## Collection entries
□ □ □ □
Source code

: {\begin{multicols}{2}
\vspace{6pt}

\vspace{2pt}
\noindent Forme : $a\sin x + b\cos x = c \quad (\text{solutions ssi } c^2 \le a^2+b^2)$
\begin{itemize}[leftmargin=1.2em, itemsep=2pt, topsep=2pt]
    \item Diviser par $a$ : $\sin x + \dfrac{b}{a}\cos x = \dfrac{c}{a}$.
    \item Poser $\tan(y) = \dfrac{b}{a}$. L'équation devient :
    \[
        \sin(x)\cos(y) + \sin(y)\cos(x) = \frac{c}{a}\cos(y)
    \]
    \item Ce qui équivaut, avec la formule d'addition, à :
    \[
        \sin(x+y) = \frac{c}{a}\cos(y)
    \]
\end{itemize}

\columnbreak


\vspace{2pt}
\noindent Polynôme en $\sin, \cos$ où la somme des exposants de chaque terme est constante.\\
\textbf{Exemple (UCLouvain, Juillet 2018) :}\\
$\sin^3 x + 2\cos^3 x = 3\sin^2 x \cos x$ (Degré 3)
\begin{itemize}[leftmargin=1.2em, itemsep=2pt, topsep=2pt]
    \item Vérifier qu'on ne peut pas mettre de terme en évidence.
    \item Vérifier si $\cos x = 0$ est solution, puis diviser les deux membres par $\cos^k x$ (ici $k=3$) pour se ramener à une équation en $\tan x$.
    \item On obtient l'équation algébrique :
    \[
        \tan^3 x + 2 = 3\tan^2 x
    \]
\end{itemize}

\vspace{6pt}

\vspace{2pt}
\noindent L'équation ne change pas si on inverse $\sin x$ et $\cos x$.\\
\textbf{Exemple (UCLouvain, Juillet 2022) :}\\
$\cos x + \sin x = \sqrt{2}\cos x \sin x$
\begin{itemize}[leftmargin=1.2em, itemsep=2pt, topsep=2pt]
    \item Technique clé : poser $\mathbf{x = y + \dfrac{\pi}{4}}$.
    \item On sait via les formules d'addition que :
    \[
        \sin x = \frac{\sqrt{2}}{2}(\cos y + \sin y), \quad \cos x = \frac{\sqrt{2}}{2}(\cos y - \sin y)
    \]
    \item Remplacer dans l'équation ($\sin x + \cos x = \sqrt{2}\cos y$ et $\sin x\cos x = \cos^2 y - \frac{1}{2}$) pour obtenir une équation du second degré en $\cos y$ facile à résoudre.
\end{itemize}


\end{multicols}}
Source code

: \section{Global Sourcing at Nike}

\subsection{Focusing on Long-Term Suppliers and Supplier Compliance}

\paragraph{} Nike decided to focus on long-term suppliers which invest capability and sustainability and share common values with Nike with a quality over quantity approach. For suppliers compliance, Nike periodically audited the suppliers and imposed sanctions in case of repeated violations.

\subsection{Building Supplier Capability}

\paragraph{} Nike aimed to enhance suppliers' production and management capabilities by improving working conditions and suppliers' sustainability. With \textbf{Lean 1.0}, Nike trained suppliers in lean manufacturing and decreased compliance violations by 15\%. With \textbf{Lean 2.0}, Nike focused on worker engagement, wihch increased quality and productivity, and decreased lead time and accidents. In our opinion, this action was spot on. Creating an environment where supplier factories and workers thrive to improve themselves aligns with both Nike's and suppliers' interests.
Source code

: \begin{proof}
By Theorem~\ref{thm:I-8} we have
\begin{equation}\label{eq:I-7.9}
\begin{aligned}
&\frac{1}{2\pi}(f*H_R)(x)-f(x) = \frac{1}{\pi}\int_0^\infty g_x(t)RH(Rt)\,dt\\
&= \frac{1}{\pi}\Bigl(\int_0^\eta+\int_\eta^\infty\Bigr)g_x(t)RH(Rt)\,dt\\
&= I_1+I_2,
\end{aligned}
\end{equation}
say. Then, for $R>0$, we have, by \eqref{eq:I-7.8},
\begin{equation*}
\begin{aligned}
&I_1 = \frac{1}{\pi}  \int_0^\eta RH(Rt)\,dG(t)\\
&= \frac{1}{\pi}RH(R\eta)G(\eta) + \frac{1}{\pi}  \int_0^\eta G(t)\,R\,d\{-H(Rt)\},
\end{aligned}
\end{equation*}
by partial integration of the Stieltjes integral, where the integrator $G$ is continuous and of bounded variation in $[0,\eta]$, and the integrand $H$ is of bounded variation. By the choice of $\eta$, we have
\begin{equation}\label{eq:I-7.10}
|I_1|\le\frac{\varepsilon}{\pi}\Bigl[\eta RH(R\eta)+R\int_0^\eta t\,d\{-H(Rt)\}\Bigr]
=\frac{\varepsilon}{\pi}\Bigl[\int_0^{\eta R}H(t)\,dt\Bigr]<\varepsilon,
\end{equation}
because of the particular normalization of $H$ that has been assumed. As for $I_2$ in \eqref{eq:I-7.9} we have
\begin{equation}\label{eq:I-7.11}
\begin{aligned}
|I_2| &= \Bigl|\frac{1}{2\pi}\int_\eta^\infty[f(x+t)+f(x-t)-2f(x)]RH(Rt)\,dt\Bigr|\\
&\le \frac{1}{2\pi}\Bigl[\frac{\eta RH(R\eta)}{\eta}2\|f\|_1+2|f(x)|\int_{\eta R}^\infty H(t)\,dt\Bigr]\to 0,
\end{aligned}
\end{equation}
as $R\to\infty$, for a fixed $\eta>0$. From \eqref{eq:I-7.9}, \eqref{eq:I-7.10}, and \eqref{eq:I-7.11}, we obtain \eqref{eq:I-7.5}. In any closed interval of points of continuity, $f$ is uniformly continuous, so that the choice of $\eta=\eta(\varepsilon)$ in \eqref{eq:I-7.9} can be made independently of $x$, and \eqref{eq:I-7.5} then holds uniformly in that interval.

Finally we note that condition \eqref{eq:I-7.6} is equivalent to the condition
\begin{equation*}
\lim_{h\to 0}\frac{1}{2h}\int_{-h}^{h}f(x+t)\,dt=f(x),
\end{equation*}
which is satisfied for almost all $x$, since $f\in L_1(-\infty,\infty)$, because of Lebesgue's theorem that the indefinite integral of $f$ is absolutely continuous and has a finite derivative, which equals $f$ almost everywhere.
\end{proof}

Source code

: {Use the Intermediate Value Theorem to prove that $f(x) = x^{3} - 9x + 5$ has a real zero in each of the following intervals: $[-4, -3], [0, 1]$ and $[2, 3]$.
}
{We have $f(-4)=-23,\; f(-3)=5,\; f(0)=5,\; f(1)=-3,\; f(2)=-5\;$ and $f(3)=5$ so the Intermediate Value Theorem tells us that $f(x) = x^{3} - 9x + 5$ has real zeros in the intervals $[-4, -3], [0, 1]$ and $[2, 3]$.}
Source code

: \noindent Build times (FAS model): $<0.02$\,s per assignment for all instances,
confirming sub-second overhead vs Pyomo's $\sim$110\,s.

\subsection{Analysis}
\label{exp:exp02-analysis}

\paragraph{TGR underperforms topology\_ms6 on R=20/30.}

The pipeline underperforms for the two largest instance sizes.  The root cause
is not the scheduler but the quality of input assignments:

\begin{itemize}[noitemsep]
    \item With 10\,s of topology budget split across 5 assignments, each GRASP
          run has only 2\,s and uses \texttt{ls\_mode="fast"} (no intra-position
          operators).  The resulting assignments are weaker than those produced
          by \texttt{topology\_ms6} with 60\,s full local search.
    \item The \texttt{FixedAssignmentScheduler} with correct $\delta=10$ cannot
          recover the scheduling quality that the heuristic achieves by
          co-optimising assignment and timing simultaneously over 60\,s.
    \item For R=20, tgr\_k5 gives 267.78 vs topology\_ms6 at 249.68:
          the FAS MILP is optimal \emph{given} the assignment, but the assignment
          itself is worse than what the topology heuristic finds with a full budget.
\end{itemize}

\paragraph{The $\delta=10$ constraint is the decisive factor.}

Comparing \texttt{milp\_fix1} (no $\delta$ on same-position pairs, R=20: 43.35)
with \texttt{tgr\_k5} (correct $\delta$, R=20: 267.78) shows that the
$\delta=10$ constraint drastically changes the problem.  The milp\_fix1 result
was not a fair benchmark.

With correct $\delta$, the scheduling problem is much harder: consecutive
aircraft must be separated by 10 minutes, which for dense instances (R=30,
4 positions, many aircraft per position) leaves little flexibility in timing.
□ □ □ □
## AIM OF THE TASK
Pull every line with "intervals" from the records.

## SOLUTION TO THIS EXERCISE
: {Use the Intermediate Value Theorem to prove that $f(x) = x^{3} - 9x + 5$ has a real zero in each of the following intervals: $[-4, -3], [0, 1]$ and $[2, 3]$.
{We have $f(-4)=-23,\; f(-3)=5,\; f(0)=5,\; f(1)=-3,\; f(2)=-5\;$ and $f(3)=5$ so the Intermediate Value Theorem tells us that $f(x) = x^{3} - 9x + 5$ has real zeros in the intervals $[-4, -3], [0, 1]$ and $[2, 3]$.}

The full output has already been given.